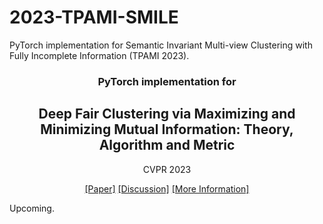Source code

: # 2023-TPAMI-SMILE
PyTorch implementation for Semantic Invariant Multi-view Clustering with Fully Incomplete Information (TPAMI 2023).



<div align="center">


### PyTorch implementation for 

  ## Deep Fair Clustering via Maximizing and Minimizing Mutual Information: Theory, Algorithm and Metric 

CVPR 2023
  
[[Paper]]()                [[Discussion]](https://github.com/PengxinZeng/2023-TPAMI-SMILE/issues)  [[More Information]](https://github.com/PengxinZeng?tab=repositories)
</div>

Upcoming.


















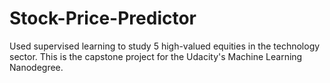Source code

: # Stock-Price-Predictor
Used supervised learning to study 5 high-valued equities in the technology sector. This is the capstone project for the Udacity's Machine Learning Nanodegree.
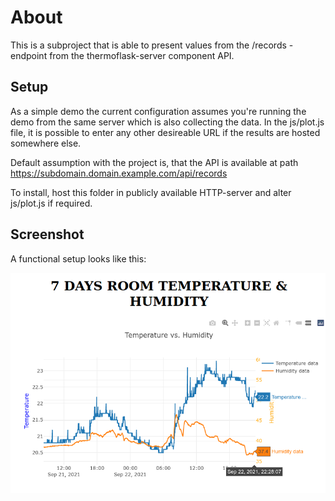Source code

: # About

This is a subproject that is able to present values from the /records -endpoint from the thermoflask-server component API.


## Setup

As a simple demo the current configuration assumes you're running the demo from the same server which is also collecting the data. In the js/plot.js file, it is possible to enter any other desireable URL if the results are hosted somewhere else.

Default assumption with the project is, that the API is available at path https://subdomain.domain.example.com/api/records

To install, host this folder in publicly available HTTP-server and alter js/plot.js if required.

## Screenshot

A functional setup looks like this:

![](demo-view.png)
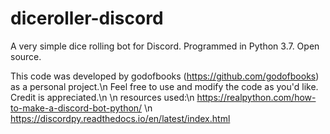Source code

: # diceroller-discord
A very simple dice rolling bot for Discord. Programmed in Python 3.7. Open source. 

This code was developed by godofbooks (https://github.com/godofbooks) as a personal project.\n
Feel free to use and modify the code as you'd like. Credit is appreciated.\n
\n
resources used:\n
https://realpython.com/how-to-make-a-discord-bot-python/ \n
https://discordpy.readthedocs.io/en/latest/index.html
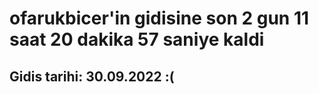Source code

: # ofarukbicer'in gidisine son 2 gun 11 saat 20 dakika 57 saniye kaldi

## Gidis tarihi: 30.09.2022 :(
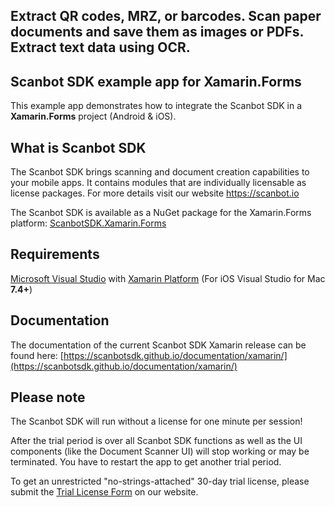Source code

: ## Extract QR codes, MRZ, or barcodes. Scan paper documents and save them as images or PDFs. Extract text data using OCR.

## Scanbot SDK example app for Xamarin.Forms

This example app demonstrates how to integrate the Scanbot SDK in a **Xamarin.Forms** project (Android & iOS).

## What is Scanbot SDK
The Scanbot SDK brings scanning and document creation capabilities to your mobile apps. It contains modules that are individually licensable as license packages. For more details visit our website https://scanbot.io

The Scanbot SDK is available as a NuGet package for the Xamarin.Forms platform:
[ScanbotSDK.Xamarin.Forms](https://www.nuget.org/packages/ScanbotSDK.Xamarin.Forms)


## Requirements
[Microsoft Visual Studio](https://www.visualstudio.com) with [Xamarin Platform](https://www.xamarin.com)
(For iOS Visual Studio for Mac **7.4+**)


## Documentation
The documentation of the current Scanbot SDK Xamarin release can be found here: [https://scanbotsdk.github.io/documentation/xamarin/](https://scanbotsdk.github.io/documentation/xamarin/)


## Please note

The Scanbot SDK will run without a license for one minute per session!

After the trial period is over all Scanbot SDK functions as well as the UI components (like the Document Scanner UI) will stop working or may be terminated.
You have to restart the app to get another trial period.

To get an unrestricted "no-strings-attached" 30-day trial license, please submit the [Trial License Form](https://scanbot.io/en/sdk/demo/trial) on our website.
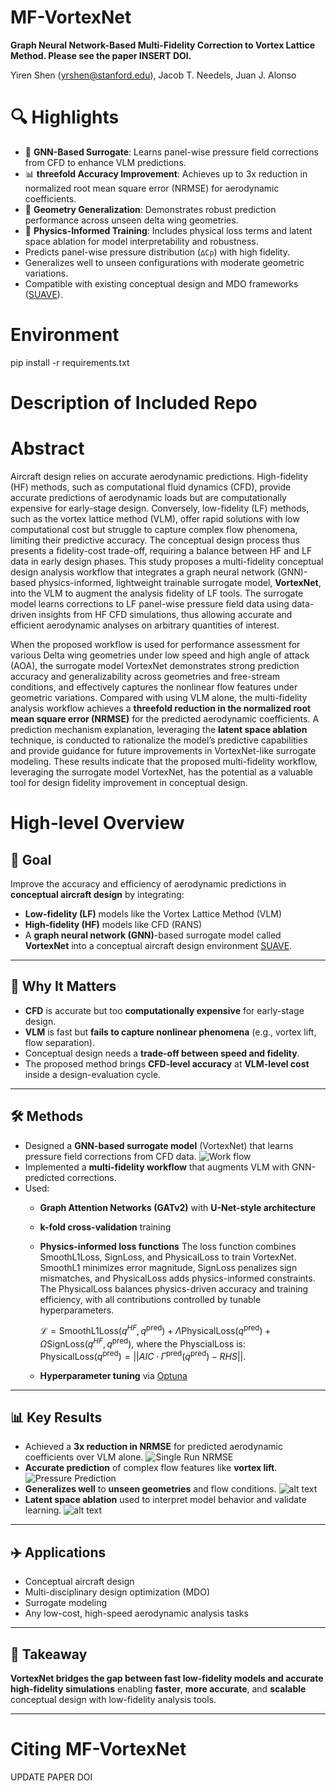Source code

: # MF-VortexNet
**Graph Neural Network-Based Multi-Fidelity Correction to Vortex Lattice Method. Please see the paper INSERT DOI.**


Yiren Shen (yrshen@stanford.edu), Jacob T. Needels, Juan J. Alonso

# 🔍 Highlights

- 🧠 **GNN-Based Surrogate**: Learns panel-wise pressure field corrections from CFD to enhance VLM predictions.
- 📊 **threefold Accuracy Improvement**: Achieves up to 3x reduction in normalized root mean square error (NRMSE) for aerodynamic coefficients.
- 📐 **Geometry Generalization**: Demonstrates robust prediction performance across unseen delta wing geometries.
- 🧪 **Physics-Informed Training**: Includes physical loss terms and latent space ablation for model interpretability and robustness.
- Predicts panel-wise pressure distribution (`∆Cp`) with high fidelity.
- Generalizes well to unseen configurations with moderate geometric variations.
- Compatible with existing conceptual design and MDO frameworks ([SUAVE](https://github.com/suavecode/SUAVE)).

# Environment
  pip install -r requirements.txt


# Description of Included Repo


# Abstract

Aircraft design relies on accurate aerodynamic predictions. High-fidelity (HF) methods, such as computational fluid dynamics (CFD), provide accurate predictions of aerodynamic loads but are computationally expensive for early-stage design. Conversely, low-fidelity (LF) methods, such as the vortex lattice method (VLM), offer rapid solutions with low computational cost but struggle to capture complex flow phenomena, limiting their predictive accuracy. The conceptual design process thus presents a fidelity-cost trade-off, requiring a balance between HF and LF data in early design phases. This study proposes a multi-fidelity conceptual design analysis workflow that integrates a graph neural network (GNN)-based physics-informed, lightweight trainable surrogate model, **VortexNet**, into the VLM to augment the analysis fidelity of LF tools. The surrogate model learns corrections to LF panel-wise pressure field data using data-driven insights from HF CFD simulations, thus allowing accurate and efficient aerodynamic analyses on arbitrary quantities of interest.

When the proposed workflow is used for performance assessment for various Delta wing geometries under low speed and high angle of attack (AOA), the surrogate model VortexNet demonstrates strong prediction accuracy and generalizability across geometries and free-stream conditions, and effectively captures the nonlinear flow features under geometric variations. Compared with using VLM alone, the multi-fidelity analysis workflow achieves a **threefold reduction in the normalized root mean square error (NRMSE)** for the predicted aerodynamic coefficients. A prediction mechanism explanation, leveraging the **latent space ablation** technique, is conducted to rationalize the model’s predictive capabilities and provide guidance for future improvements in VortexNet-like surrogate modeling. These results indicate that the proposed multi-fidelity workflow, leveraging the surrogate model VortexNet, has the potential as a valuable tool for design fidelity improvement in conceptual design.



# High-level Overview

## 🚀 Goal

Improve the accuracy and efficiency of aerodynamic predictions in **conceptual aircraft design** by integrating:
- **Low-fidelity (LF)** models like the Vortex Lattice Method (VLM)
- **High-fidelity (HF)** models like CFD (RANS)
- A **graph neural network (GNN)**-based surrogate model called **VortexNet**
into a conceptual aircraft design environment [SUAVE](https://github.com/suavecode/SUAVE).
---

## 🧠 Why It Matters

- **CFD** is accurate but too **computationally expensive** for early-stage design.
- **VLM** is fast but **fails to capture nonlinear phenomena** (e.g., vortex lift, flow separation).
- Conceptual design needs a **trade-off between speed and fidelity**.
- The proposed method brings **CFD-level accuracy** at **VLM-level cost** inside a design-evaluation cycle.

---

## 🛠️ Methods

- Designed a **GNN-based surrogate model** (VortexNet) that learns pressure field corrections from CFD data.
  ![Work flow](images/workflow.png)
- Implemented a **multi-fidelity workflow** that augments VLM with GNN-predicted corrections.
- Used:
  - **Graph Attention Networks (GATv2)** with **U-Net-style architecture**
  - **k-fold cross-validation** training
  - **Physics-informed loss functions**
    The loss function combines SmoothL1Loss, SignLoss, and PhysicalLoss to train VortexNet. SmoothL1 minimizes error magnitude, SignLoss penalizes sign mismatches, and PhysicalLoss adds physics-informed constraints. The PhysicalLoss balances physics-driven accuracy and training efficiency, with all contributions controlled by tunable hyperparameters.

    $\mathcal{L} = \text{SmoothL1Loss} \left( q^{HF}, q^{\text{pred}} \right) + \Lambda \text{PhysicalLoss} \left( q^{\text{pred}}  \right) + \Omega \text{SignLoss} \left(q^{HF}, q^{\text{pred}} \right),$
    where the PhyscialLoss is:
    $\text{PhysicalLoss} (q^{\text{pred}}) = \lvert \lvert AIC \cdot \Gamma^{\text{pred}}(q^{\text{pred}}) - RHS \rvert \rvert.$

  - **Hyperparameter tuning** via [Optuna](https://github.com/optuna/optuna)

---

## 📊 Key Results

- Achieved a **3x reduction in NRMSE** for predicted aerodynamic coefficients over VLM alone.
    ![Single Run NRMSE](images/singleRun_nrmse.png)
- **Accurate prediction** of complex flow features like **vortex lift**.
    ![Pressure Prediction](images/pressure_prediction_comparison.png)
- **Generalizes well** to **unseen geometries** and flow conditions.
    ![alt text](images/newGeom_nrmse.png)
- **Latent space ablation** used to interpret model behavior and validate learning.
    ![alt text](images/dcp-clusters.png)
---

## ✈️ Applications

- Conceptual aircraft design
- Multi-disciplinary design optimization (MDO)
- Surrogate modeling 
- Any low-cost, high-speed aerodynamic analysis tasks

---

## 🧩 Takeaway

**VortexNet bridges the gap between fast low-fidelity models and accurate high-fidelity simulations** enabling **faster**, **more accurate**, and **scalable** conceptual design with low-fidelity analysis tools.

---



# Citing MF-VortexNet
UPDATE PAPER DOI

§

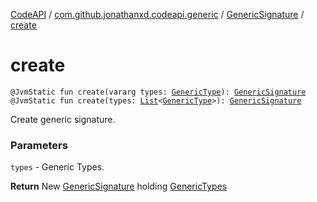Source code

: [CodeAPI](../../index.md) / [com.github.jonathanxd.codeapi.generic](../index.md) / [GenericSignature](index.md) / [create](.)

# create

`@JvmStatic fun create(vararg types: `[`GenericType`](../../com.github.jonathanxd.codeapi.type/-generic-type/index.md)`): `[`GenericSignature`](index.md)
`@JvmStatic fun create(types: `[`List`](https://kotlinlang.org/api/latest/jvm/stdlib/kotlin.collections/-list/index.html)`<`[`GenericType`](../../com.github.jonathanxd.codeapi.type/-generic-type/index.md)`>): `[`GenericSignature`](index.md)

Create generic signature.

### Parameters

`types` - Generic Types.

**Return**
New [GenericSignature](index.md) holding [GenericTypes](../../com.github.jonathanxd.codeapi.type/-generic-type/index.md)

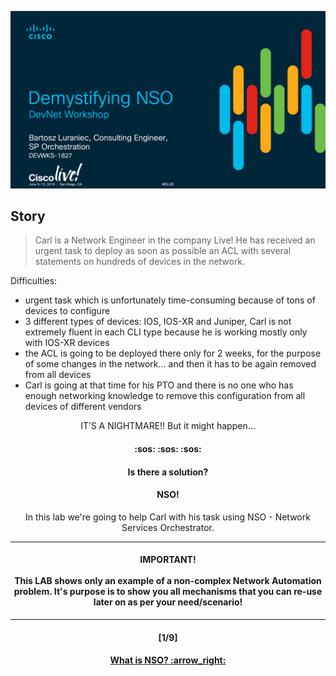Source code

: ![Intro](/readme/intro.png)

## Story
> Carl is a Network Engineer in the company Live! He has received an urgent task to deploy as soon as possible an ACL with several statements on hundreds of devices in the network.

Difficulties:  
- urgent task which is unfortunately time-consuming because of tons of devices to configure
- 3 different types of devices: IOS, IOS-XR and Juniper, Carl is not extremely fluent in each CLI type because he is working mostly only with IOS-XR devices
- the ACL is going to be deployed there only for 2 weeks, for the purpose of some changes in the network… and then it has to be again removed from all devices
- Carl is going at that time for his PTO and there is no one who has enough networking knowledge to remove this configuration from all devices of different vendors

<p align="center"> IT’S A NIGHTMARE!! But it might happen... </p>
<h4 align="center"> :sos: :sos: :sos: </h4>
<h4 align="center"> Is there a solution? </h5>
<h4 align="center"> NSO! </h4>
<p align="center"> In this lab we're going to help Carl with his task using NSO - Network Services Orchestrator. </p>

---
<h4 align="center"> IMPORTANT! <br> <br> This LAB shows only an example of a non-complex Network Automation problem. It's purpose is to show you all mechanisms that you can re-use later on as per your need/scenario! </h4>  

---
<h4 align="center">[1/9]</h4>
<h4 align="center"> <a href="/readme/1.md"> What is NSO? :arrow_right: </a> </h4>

§

EXERCISE GOAL
Look above for the line containing "- Carl is going". Output from there through the line containing "NSO? :arrow_right: </a> </h4>", exactly and inclusively.

RESPONSE TO THE TASK
- Carl is going at that time for his PTO and there is no one who has enough networking knowledge to remove this configuration from all devices of different vendors

<p align="center"> IT’S A NIGHTMARE!! But it might happen... </p>
<h4 align="center"> :sos: :sos: :sos: </h4>
<h4 align="center"> Is there a solution? </h5>
<h4 align="center"> NSO! </h4>
<p align="center"> In this lab we're going to help Carl with his task using NSO - Network Services Orchestrator. </p>

---
<h4 align="center"> IMPORTANT! <br> <br> This LAB shows only an example of a non-complex Network Automation problem. It's purpose is to show you all mechanisms that you can re-use later on as per your need/scenario! </h4>  

---
<h4 align="center">[1/9]</h4>
<h4 align="center"> <a href="/readme/1.md"> What is NSO? :arrow_right: </a> </h4>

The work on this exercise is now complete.